**What you need to do**
Every line holding the string "problema" should be copied from the listing.

**Data for processing**
---------------

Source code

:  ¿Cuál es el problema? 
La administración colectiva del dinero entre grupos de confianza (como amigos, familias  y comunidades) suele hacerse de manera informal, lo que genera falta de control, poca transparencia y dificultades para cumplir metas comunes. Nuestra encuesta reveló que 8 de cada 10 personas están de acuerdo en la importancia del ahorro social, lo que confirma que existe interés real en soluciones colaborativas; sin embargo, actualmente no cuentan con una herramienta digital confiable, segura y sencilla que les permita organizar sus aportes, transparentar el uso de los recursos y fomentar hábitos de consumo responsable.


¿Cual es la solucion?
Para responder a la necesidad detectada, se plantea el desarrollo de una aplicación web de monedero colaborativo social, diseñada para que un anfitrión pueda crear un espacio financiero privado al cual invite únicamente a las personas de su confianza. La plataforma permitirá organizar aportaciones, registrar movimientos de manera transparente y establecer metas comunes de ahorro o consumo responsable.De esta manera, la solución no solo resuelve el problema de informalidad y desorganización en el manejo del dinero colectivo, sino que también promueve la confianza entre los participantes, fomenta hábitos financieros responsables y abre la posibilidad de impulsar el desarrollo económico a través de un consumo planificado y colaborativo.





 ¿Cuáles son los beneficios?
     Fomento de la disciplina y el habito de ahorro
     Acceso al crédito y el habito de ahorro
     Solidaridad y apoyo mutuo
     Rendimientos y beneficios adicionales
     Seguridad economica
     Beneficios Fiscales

---------------

**Answer to this problem**
:  ¿Cuál es el problema? 
Para responder a la necesidad detectada, se plantea el desarrollo de una aplicación web de monedero colaborativo social, diseñada para que un anfitrión pueda crear un espacio financiero privado al cual invite únicamente a las personas de su confianza. La plataforma permitirá organizar aportaciones, registrar movimientos de manera transparente y establecer metas comunes de ahorro o consumo responsable.De esta manera, la solución no solo resuelve el problema de informalidad y desorganización en el manejo del dinero colectivo, sino que también promueve la confianza entre los participantes, fomenta hábitos financieros responsables y abre la posibilidad de impulsar el desarrollo económico a través de un consumo planificado y colaborativo.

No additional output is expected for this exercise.